The check for the proceeds of the final sale of the property, both real and personal, although made payable to him, was drawn subject to the mutual understanding and agreement that it should be collected and divided by both, and that she should receive the portion belonging to her. If by reason of coverture this agreement at law was a nullity, yet in equity the actual intent and true understanding of the parties governs. Wood v. Chetwood, 44 N. J. Eq. 64, 66, 14 A. 21; 2 Story, Eq. Jur. (13th Ed.) § 1373. The sale by mutual consent severed the joint ownership. Williams v. Hensman, 1 Johns. & H. 546, 557; Edwards v. Champion, 3 DeG. M. & G. 202; Palmer v. Rich, [1897] 1 Ch. 134. And the money belonging to the plaintiff not having been received as his own, but under an implied trust to account for it as her individual property, she can maintain the bill to recover the amount withheld if intact, or if it is converted, to compel restitution from his own estate. Atlantic Bank v. Tavener, 130 Mass. 407; Frankel v. Frankel, 173 Mass. 214, 53 N.E. 398, 73 Am. St. Rep. 266; Atkins v. Atkins, 195 Mass. 129, 80 N.E. 806, 11 L. R. A. (N. S.) 273, 122 Am. St. Rep. 221; Hewitt v. Hayes, 204 Mass. 586, 90 N.E. 985, 27 L. R. A. (N. S.) 154; Crosby v. Clem, 209 Mass. 193, 195, 95 N.E. 297; Adoue v. Spencer, 62 N. J. Eq. 788, 49 A. 10, 56 L. R. A. 817, 90 Am. St. Rep. 484; Metzker v. Bonebrake, 108 U.S. 66, 2 S.Ct. 351, 27 L.Ed. 654; Stickney v. Stickney, 131 U.S. 227, 9 S.Ct. 677, 33 L.Ed. 136; Garner v. Second Nat.
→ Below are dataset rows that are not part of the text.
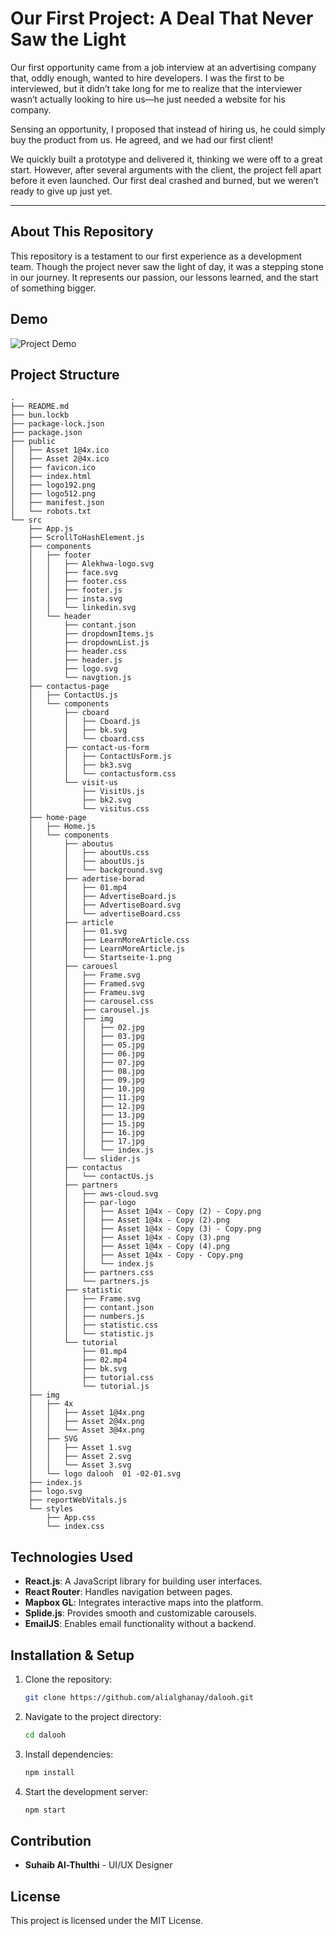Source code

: # Our First Project: A Deal That Never Saw the Light

Our first opportunity came from a job interview at an advertising company that, oddly enough, wanted to hire developers. I was the first to be interviewed, but it didn’t take long for me to realize that the interviewer wasn’t actually looking to hire us—he just needed a website for his company.

Sensing an opportunity, I proposed that instead of hiring us, he could simply buy the product from us. He agreed, and we had our first client!

We quickly built a prototype and delivered it, thinking we were off to a great start. However, after several arguments with the client, the project fell apart before it even launched. Our first deal crashed and burned, but we weren’t ready to give up just yet.

---

## About This Repository

This repository is a testament to our first experience as a development team. Though the project never saw the light of day, it was a stepping stone in our journey. It represents our passion, our lessons learned, and the start of something bigger.

## Demo

![Project Demo](public/demo.gif)

## Project Structure

```
.
├── README.md
├── bun.lockb
├── package-lock.json
├── package.json
├── public
│   ├── Asset 1@4x.ico
│   ├── Asset 2@4x.ico
│   ├── favicon.ico
│   ├── index.html
│   ├── logo192.png
│   ├── logo512.png
│   ├── manifest.json
│   └── robots.txt
└── src
    ├── App.js
    ├── ScrollToHashElement.js
    ├── components
    │   ├── footer
    │   │   ├── Alekhwa-logo.svg
    │   │   ├── face.svg
    │   │   ├── footer.css
    │   │   ├── footer.js
    │   │   ├── insta.svg
    │   │   └── linkedin.svg
    │   └── header
    │       ├── contant.json
    │       ├── dropdownItems.js
    │       ├── dropdownList.js
    │       ├── header.css
    │       ├── header.js
    │       ├── logo.svg
    │       └── navgtion.js
    ├── contactus-page
    │   ├── ContactUs.js
    │   └── components
    │       ├── cboard
    │       │   ├── Cboard.js
    │       │   ├── bk.svg
    │       │   └── cboard.css
    │       ├── contact-us-form
    │       │   ├── ContactUsForm.js
    │       │   ├── bk3.svg
    │       │   └── contactusform.css
    │       └── visit-us
    │           ├── VisitUs.js
    │           ├── bk2.svg
    │           └── visitus.css
    ├── home-page
    │   ├── Home.js
    │   └── components
    │       ├── aboutus
    │       │   ├── aboutUs.css
    │       │   ├── aboutUs.js
    │       │   └── background.svg
    │       ├── adertise-borad
    │       │   ├── 01.mp4
    │       │   ├── AdvertiseBoard.js
    │       │   ├── AdvertiseBoard.svg
    │       │   └── advertiseBoard.css
    │       ├── article
    │       │   ├── 01.svg
    │       │   ├── LearnMoreArticle.css
    │       │   ├── LearnMoreArticle.js
    │       │   └── Startseite-1.png
    │       ├── carouesl
    │       │   ├── Frame.svg
    │       │   ├── Framed.svg
    │       │   ├── Frameu.svg
    │       │   ├── carousel.css
    │       │   ├── carousel.js
    │       │   ├── img
    │       │   │   ├── 02.jpg
    │       │   │   ├── 03.jpg
    │       │   │   ├── 05.jpg
    │       │   │   ├── 06.jpg
    │       │   │   ├── 07.jpg
    │       │   │   ├── 08.jpg
    │       │   │   ├── 09.jpg
    │       │   │   ├── 10.jpg
    │       │   │   ├── 11.jpg
    │       │   │   ├── 12.jpg
    │       │   │   ├── 13.jpg
    │       │   │   ├── 15.jpg
    │       │   │   ├── 16.jpg
    │       │   │   ├── 17.jpg
    │       │   │   └── index.js
    │       │   └── slider.js
    │       ├── contactus
    │       │   └── contactUs.js
    │       ├── partners
    │       │   ├── aws-cloud.svg
    │       │   ├── par-logo
    │       │   │   ├── Asset 1@4x - Copy (2) - Copy.png
    │       │   │   ├── Asset 1@4x - Copy (2).png
    │       │   │   ├── Asset 1@4x - Copy (3) - Copy.png
    │       │   │   ├── Asset 1@4x - Copy (3).png
    │       │   │   ├── Asset 1@4x - Copy (4).png
    │       │   │   ├── Asset 1@4x - Copy - Copy.png
    │       │   │   └── index.js
    │       │   ├── partners.css
    │       │   └── partners.js
    │       ├── statistic
    │       │   ├── Frame.svg
    │       │   ├── contant.json
    │       │   ├── numbers.js
    │       │   ├── statistic.css
    │       │   └── statistic.js
    │       └── tutorial
    │           ├── 01.mp4
    │           ├── 02.mp4
    │           ├── bk.svg
    │           ├── tutorial.css
    │           └── tutorial.js
    ├── img
    │   ├── 4x
    │   │   ├── Asset 1@4x.png
    │   │   ├── Asset 2@4x.png
    │   │   └── Asset 3@4x.png
    │   ├── SVG
    │   │   ├── Asset 1.svg
    │   │   ├── Asset 2.svg
    │   │   └── Asset 3.svg
    │   └── logo dalooh  01 -02-01.svg
    ├── index.js
    ├── logo.svg
    ├── reportWebVitals.js
    └── styles
        ├── App.css
        └── index.css
```

## Technologies Used

- **React.js**: A JavaScript library for building user interfaces.
- **React Router**: Handles navigation between pages.
- **Mapbox GL**: Integrates interactive maps into the platform.
- **Splide.js**: Provides smooth and customizable carousels.
- **EmailJS**: Enables email functionality without a backend.

## Installation & Setup

1. Clone the repository:
   ```sh
   git clone https://github.com/alialghanay/dalooh.git
   ```
2. Navigate to the project directory:
   ```sh
   cd dalooh
   ```
3. Install dependencies:
   ```sh
   npm install
   ```
4. Start the development server:
   ```sh
   npm start
   ```

## Contribution

- **Suhaib Al-Thulthi** - UI/UX Designer

## License

This project is licensed under the MIT License.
Bank of Providence, 151 U.S. 420, 14 S.Ct. 390, 38 L.Ed. 218.

The subsequent transactions with his son, Frank E. Woodard, as detailed in the report, disclose his purpose not merely wrongfully to appropriate the plaintiff's money or share but to deprive her of all redress by placing the property beyond her reach. But if...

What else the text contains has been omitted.